Dataset excerpts
• • •

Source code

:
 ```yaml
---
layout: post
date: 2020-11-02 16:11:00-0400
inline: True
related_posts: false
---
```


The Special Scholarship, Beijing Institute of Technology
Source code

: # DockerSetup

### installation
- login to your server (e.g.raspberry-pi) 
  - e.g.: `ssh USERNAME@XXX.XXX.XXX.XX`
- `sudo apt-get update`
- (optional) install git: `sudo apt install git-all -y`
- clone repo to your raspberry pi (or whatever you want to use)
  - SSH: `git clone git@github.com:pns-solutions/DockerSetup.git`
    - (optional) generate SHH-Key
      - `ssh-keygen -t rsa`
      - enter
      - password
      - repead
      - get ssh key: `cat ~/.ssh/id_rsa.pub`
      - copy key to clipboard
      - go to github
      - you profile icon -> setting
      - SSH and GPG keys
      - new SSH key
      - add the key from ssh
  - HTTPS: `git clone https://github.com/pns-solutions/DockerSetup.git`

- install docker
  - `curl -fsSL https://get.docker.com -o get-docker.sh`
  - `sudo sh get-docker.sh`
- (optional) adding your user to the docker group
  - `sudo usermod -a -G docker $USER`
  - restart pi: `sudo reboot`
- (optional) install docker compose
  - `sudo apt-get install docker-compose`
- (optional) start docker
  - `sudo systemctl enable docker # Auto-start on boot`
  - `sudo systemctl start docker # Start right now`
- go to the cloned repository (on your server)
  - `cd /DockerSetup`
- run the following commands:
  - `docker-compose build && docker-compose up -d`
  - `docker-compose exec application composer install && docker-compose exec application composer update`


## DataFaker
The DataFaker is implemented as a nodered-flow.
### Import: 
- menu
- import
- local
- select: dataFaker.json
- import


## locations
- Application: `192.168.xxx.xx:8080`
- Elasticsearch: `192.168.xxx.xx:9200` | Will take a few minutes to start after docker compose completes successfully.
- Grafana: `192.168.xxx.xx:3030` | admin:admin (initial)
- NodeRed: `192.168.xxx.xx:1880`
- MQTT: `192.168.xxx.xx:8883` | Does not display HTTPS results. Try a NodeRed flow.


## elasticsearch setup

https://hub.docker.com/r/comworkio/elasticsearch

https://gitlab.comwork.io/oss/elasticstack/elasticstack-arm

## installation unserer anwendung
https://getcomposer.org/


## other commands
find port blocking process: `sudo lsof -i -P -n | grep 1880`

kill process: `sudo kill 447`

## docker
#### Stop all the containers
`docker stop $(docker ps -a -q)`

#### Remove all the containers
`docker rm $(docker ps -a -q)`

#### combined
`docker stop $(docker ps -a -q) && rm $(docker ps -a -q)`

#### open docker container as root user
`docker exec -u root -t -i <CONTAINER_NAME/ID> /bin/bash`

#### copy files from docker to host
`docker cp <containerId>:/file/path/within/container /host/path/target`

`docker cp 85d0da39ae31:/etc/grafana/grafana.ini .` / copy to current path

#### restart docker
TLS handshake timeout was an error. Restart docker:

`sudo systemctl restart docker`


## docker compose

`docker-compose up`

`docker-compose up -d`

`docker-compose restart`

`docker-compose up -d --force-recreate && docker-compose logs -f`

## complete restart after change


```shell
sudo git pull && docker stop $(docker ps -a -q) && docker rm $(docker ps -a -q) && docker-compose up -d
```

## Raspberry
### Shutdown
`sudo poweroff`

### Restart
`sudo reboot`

• • •

**PROBLEM DETAILS**. Say only how many lines above contain "optional", with no other words.

**SOLUTION TO THE PROBLEM**. 5